Task material:
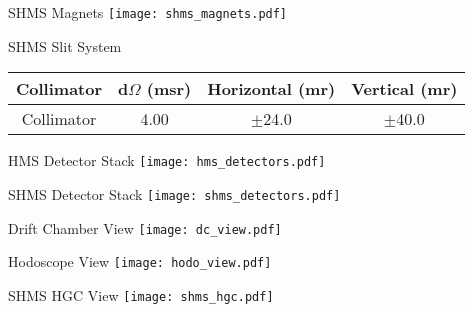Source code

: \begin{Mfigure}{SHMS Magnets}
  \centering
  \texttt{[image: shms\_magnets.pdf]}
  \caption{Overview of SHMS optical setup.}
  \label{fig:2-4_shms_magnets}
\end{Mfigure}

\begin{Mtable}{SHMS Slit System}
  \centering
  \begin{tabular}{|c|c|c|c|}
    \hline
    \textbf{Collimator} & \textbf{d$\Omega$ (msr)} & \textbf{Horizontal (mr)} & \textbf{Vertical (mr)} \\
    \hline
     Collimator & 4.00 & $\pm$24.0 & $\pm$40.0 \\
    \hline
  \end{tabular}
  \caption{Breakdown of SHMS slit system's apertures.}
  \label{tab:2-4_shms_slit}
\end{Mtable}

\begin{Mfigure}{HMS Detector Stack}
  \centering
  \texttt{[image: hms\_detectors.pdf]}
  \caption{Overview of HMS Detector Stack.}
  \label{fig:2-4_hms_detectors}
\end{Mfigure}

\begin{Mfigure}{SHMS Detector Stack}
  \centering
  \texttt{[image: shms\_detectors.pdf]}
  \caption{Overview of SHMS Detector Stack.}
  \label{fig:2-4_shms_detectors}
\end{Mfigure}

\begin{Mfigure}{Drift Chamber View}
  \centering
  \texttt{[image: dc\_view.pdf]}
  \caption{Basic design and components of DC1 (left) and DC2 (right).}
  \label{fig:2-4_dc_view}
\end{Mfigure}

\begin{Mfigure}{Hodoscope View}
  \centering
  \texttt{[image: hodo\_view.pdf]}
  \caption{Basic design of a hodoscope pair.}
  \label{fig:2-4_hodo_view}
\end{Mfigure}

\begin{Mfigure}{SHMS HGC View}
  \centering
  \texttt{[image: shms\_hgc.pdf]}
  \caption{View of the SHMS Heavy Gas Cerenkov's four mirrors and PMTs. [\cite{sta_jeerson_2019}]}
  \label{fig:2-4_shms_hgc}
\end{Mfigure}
* * *
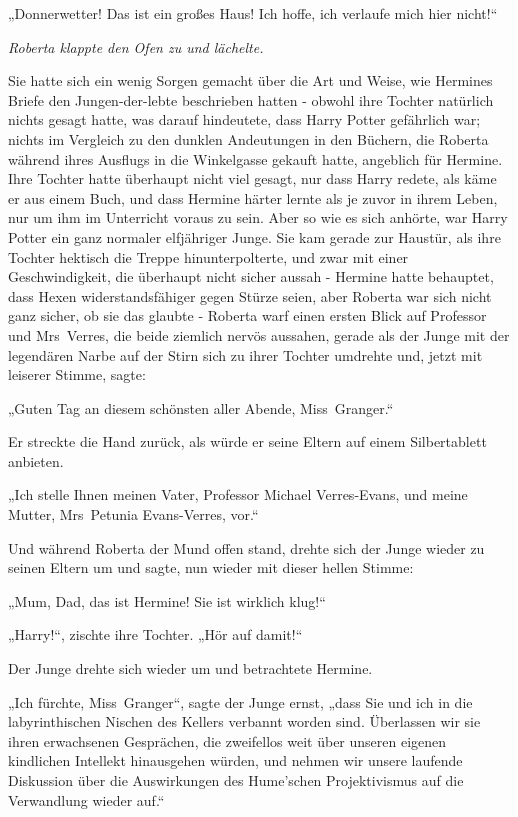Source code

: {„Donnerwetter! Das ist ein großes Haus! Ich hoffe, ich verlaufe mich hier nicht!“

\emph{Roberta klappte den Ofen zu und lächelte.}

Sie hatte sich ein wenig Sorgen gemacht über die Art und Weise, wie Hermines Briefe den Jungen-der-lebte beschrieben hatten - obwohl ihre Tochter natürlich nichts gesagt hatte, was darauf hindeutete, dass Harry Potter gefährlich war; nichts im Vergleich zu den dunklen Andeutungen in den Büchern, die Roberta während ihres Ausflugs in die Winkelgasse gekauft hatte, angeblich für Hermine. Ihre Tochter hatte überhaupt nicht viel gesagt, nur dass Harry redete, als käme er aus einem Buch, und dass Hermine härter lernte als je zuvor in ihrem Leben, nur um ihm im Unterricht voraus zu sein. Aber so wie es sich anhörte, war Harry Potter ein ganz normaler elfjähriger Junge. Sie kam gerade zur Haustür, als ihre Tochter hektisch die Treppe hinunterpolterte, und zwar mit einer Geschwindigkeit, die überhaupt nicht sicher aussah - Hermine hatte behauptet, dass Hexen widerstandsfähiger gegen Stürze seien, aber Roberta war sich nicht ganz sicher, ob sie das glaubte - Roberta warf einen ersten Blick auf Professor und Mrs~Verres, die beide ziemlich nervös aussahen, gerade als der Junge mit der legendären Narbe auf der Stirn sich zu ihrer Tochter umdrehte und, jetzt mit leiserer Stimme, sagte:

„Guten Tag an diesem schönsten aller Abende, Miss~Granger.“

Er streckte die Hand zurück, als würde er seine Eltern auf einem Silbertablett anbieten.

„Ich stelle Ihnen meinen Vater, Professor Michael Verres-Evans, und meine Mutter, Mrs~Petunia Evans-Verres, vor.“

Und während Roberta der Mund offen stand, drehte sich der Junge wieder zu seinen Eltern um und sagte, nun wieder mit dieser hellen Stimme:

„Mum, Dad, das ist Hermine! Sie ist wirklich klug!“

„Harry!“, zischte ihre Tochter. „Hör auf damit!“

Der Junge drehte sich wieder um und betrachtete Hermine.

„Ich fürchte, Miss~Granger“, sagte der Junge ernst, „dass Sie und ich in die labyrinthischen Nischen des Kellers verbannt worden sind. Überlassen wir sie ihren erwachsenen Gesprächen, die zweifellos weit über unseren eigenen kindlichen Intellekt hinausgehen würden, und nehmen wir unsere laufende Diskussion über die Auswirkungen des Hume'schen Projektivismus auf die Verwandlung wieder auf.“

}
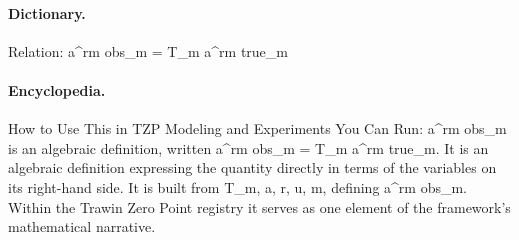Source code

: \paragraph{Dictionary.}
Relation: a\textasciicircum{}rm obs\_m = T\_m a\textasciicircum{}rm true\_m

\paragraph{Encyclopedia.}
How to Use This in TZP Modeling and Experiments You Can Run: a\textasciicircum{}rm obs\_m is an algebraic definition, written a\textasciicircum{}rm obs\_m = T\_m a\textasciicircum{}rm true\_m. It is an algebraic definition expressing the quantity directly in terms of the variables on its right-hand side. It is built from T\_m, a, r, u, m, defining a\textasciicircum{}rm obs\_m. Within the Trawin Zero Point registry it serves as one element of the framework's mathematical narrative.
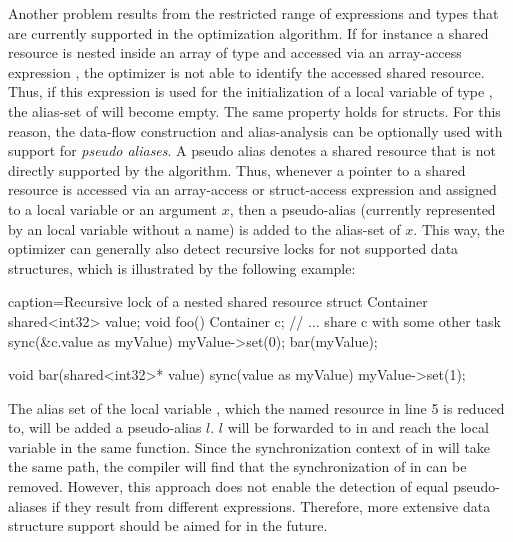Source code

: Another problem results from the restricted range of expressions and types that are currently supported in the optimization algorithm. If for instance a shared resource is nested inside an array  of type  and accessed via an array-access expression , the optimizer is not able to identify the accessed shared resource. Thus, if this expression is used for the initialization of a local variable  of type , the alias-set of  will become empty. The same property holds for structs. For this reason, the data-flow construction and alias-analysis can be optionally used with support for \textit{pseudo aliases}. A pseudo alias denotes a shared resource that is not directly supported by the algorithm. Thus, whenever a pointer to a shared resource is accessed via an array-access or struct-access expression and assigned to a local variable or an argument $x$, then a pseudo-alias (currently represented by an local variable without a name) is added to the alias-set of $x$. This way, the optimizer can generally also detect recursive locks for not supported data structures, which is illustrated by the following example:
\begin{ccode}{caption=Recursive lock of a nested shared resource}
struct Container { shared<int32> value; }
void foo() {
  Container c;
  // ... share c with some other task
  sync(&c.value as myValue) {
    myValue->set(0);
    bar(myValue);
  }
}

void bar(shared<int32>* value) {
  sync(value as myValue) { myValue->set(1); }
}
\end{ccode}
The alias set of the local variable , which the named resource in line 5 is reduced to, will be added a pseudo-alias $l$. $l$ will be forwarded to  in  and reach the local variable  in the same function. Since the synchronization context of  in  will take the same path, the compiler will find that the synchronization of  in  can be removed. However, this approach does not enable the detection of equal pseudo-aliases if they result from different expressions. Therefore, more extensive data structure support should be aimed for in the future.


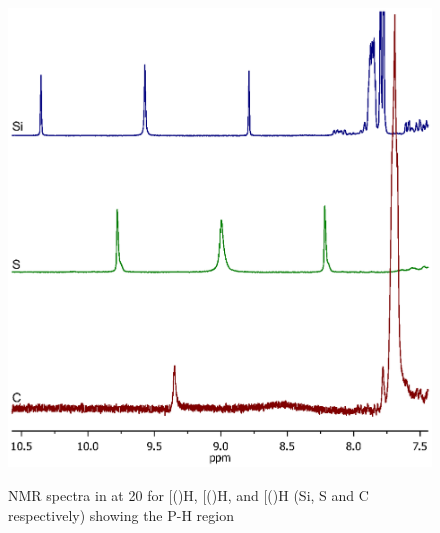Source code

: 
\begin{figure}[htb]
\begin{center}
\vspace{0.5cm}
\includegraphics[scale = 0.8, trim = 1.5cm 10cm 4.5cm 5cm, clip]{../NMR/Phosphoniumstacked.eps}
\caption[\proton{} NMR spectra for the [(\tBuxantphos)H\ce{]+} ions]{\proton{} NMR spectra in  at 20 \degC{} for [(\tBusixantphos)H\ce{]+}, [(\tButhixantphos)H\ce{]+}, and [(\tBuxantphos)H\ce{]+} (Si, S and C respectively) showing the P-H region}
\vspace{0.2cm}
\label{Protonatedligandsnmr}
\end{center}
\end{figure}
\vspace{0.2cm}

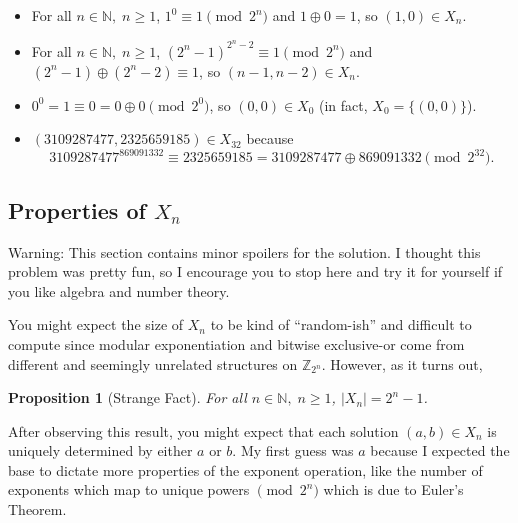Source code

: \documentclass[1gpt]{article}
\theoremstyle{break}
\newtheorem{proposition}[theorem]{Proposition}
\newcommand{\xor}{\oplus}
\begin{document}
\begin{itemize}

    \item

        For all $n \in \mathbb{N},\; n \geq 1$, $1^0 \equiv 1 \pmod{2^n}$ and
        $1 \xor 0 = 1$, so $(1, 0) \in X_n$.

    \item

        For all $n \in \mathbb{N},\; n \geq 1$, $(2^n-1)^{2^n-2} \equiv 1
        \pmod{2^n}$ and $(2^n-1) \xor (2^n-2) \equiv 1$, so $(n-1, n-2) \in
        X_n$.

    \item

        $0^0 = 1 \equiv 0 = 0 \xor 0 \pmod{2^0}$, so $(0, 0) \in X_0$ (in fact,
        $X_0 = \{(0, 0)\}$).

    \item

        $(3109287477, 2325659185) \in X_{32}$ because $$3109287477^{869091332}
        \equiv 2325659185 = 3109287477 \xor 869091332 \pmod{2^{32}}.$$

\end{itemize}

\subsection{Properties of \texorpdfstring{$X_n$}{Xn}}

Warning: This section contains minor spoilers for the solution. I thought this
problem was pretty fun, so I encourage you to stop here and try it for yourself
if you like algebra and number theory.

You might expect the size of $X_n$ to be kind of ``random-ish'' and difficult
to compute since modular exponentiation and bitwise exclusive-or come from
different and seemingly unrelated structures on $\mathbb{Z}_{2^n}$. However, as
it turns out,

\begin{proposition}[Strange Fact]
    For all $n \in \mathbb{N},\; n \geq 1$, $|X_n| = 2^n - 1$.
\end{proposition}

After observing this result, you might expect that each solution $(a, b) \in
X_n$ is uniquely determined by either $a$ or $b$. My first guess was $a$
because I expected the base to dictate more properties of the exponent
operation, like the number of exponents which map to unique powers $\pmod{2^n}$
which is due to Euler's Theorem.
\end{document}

Your instructions:
Scan the material for the word "Eltern". Return every line where it is found.

Answer section:
Er streckte die Hand zurück, als würde er seine Eltern auf einem Silbertablett anbieten.
Und während Roberta der Mund offen stand, drehte sich der Junge wieder zu seinen Eltern um und sagte, nun wieder mit dieser hellen Stimme:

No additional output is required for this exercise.